RESIDENTS have banded together to fight plans for 17 homes on a greenfield site in Nailsworth.
Cheltenham-based Newland Homes has revealed plans for a mix of two, three and four-bedroom homes on 3.5 acres north of Pike Lane in Newmarket. Five will be affordable homes for those with a local connection.
Last Tuesday, July 29, the firm held a consultation event also attended by Nailsworth architects David Austin & Associates, which has produced the designs.
Newland says the development has been designed to fit into the rural setting.
A spokesman added: “The proposals are in a sustainable and especially attractive location, a short walk to the heart of Nailsworth, providing an opportunity to deliver a sensitive scheme of much-needed homes.
“A large proportion of the development area is to be set aside as new park space, orchards and green space. The proposals will meld well into the surrounding pattern of homes.
“We will now work with our consultants in evaluating feedback responses from the public consultation process and will be seeking to respond where possible.”
However, the plans are bitterly opposed by residents.
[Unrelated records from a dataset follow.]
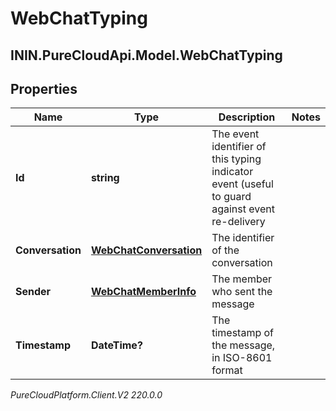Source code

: # WebChatTyping

## ININ.PureCloudApi.Model.WebChatTyping

## Properties

|Name | Type | Description | Notes|
|------------ | ------------- | ------------- | -------------|
| **Id** | **string** | The event identifier of this typing indicator event (useful to guard against event re-delivery | |
| **Conversation** | [**WebChatConversation**](WebChatConversation) | The identifier of the conversation | |
| **Sender** | [**WebChatMemberInfo**](WebChatMemberInfo) | The member who sent the message | |
| **Timestamp** | **DateTime?** | The timestamp of the message, in ISO-8601 format | |



_PureCloudPlatform.Client.V2 220.0.0_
Around 70 turned out on Saturday to show their opposition.
They issued the following statement: “The majority of local residents are against the plans on the basis that: "Pike Lane cannot sustain any more traffic.
"Traffic from Newmarket and Shortwood coming into Nailsworth is already at capacity - the town centre would be subjected to yet more cars and vehicles coming in and out.
"Large developers should not be building on green spaces that are cherished by the local community and visitors alike. These areas are what makes Nailsworth the popular town it is - it was voted one of the top places in the country for the way it is now, not for what it could be. It is worth remembering this." Nailsworth Town Council was due to discuss the plans yesterday, Tuesday. See stroudnewsandjournal.co.uk for more on this article.
Resident Philip Willmott, whose home in Shortwood Road overlooks the site, also opposed the development.
Mr Willmott, a builder who specialises in the conservation of historic properties, also questioned the accuracy of the size of Pike Lane as shown on the plans at the consultation event which he attended.
"The top of Pike Lane is very narrow and steep and this would be the main access to the site," he said. "You have to back up and down to allow cars to pass.
"I noticed that on the drawings, it was massively out of scale and looked as if you could easily pass cars.”
Matthew Austin, from David Austin & Associates, replied: “The drawings were not at the detailed stage but were based on Ordnance Survey information. This was a presentation outlining the intention of what might be done to provide 17 new homes in the context of local character and the aims to provide green space and maintain the views through and across the site.
“The scheme is at the design stage, and Tuesday’s meeting was to enable people to discuss the project on the site, rather than the detail of the road access. If people thought the drawings showed a representation, that was certainly not deliberate.”